JMIR Publications

ABSTRACT

Background:

Accurate and accessible measurements of inflammatory biomarkers are crucial for the diagnosis and monitoring of inflammatory diseases. The gold-standard C-reactive protein (CRP) requires venipuncture, which, despite providing high-quality samples, can cause discomfort, anxiety, and pain, particularly in vulnerable populations such as elderly patients. It is also resource intensive, unsuitable for remote or at-home use, and lacks continuous monitoring capability. These limitations limit patient autonomy and self-management, potentially leading to poorer prognosis due to delays in assessment and medical treatments. As digital health technologies advance, there is increasing interest in leveraging digital biomarkers for remote and real-time monitoring of systemic inflammation (SI).
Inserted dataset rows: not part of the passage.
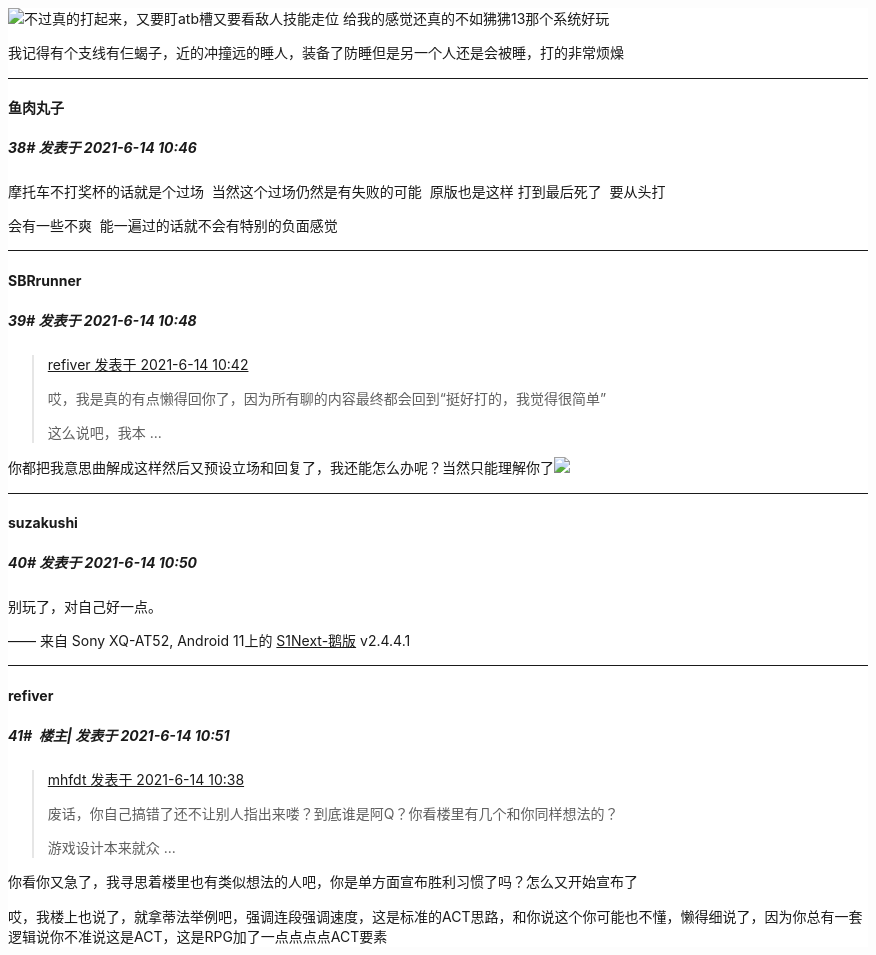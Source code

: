 <img src="https://static.saraba1st.com/image/smiley/face2017/001.png" referrerpolicy="no-referrer">不过真的打起来，又要盯atb槽又要看敌人技能走位
给我的感觉还真的不如狒狒13那个系统好玩

我记得有个支线有仨蝎子，近的冲撞远的睡人，装备了防睡但是另一个人还是会被睡，打的非常烦燥


*****

####  鱼肉丸子  
##### 38#       发表于 2021-6-14 10:46


摩托车不打奖杯的话就是个过场  当然这个过场仍然是有失败的可能  原版也是这样 打到最后死了  要从头打


会有一些不爽  能一遍过的话就不会有特别的负面感觉


*****

####  SBRrunner  
##### 39#       发表于 2021-6-14 10:48


<blockquote><a href="httphttps://bbs.saraba1st.com/2b/forum.php?mod=redirect&amp;goto=findpost&amp;pid=51591998&amp;ptid=2009775" target="_blank">refiver 发表于 2021-6-14 10:42</a>

哎，我是真的有点懒得回你了，因为所有聊的内容最终都会回到“挺好打的，我觉得很简单”


这么说吧，我本 ...</blockquote>
你都把我意思曲解成这样然后又预设立场和回复了，我还能怎么办呢？当然只能理解你了<img src="https://static.saraba1st.com/image/smiley/face2017/067.png" referrerpolicy="no-referrer">


*****

####  suzakushi  
##### 40#       发表于 2021-6-14 10:50


别玩了，对自己好一点。

—— 来自 Sony XQ-AT52, Android 11上的 [S1Next-鹅版](https://github.com/ykrank/S1-Next/releases) v2.4.4.1


*****

####  refiver  
##### 41#         楼主| 发表于 2021-6-14 10:51


<blockquote><a href="httphttps://bbs.saraba1st.com/2b/forum.php?mod=redirect&amp;goto=findpost&amp;pid=51591939&amp;ptid=2009775" target="_blank">mhfdt 发表于 2021-6-14 10:38</a>

废话，你自己搞错了还不让别人指出来喽？到底谁是阿Q？你看楼里有几个和你同样想法的？

游戏设计本来就众 ...</blockquote>
你看你又急了，我寻思着楼里也有类似想法的人吧，你是单方面宣布胜利习惯了吗？怎么又开始宣布了

哎，我楼上也说了，就拿蒂法举例吧，强调连段强调速度，这是标准的ACT思路，和你说这个你可能也不懂，懒得细说了，因为你总有一套逻辑说你不准说这是ACT，这是RPG加了一点点点点ACT要素
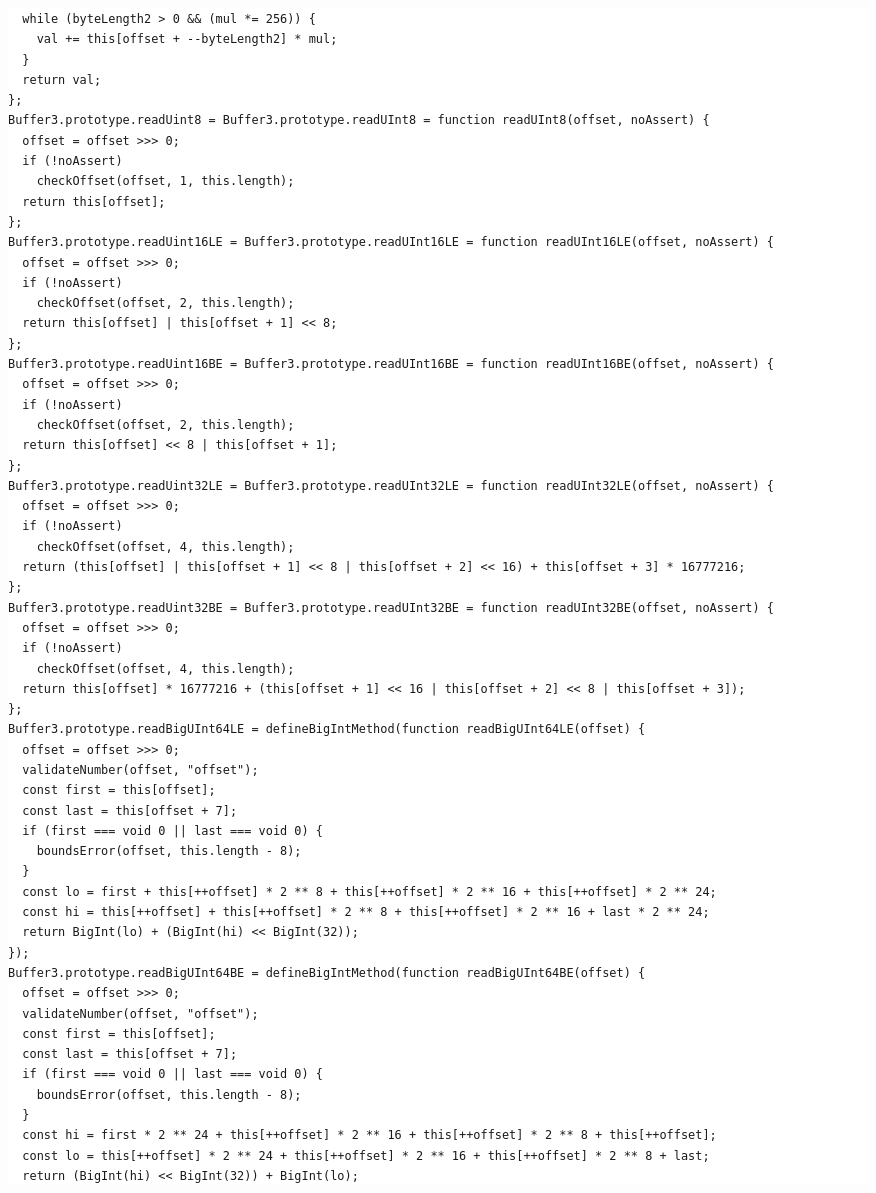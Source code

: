       while (byteLength2 > 0 && (mul *= 256)) {
        val += this[offset + --byteLength2] * mul;
      }
      return val;
    };
    Buffer3.prototype.readUint8 = Buffer3.prototype.readUInt8 = function readUInt8(offset, noAssert) {
      offset = offset >>> 0;
      if (!noAssert)
        checkOffset(offset, 1, this.length);
      return this[offset];
    };
    Buffer3.prototype.readUint16LE = Buffer3.prototype.readUInt16LE = function readUInt16LE(offset, noAssert) {
      offset = offset >>> 0;
      if (!noAssert)
        checkOffset(offset, 2, this.length);
      return this[offset] | this[offset + 1] << 8;
    };
    Buffer3.prototype.readUint16BE = Buffer3.prototype.readUInt16BE = function readUInt16BE(offset, noAssert) {
      offset = offset >>> 0;
      if (!noAssert)
        checkOffset(offset, 2, this.length);
      return this[offset] << 8 | this[offset + 1];
    };
    Buffer3.prototype.readUint32LE = Buffer3.prototype.readUInt32LE = function readUInt32LE(offset, noAssert) {
      offset = offset >>> 0;
      if (!noAssert)
        checkOffset(offset, 4, this.length);
      return (this[offset] | this[offset + 1] << 8 | this[offset + 2] << 16) + this[offset + 3] * 16777216;
    };
    Buffer3.prototype.readUint32BE = Buffer3.prototype.readUInt32BE = function readUInt32BE(offset, noAssert) {
      offset = offset >>> 0;
      if (!noAssert)
        checkOffset(offset, 4, this.length);
      return this[offset] * 16777216 + (this[offset + 1] << 16 | this[offset + 2] << 8 | this[offset + 3]);
    };
    Buffer3.prototype.readBigUInt64LE = defineBigIntMethod(function readBigUInt64LE(offset) {
      offset = offset >>> 0;
      validateNumber(offset, "offset");
      const first = this[offset];
      const last = this[offset + 7];
      if (first === void 0 || last === void 0) {
        boundsError(offset, this.length - 8);
      }
      const lo = first + this[++offset] * 2 ** 8 + this[++offset] * 2 ** 16 + this[++offset] * 2 ** 24;
      const hi = this[++offset] + this[++offset] * 2 ** 8 + this[++offset] * 2 ** 16 + last * 2 ** 24;
      return BigInt(lo) + (BigInt(hi) << BigInt(32));
    });
    Buffer3.prototype.readBigUInt64BE = defineBigIntMethod(function readBigUInt64BE(offset) {
      offset = offset >>> 0;
      validateNumber(offset, "offset");
      const first = this[offset];
      const last = this[offset + 7];
      if (first === void 0 || last === void 0) {
        boundsError(offset, this.length - 8);
      }
      const hi = first * 2 ** 24 + this[++offset] * 2 ** 16 + this[++offset] * 2 ** 8 + this[++offset];
      const lo = this[++offset] * 2 ** 24 + this[++offset] * 2 ** 16 + this[++offset] * 2 ** 8 + last;
      return (BigInt(hi) << BigInt(32)) + BigInt(lo);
Digital biomarkers derived from non-invasive biofluids could provide a scalable solution for tracking inflammatory status, offering a patient-centered alternative to traditional blood-based assessments. To date, however, there is no consensus on the most suitable modality for assessment or its digitization potential. Therefore, a comprehensive evaluation of the feasibility, reliability, and patient acceptability towards non-invasive, digital inflammatory biomarkers is needed.

Objective:

Our aim is to evaluate the feasibility of various non-invasive methods to assess inflammatory markers and identify the optimal modality for predicting serum CRP levels.

Methods:

Inflammatory biomarkers were assessed in 20 participants (10 patients with SI defined as a CRP level >5 mg/l and 10 controls) using six non-invasive samples (urine, sweat, saliva, exhaled breath, core body temperature, and stool samples) alongside serum samples. Patient preferences were retrieved via a questionnaire. Mann-Whitney U test, Spearman’s correlation, and all-subset regression were conducted to assess the relationships between serum and non-serum biomarkers and to identify optimal predictive models for serum CRP levels.

Results:

CRP levels were significantly elevated in the inflammation group compared to controls in urine (median: 4.5 vs. 0.69 μg/mmol, p=0.001) and saliva (median: 4910 vs. 473 pg/ml, p=0.001). Urine and saliva CRP levels strongly correlated with serum CRP (rsp=0.886, p<0.001; rsp=0.709, p=0.0006). The multi-modal model using urine and saliva CRP predicted serum CRP levels with 76.1% outperforming single-modality models. Patient favored urine and saliva tests over blood tests.

Conclusions:

Urine and saliva represent promising non-invasive alternatives to traditional blood tests for assessing CRP, enabling more accessible and less invasive diagnostic and monitoring approaches.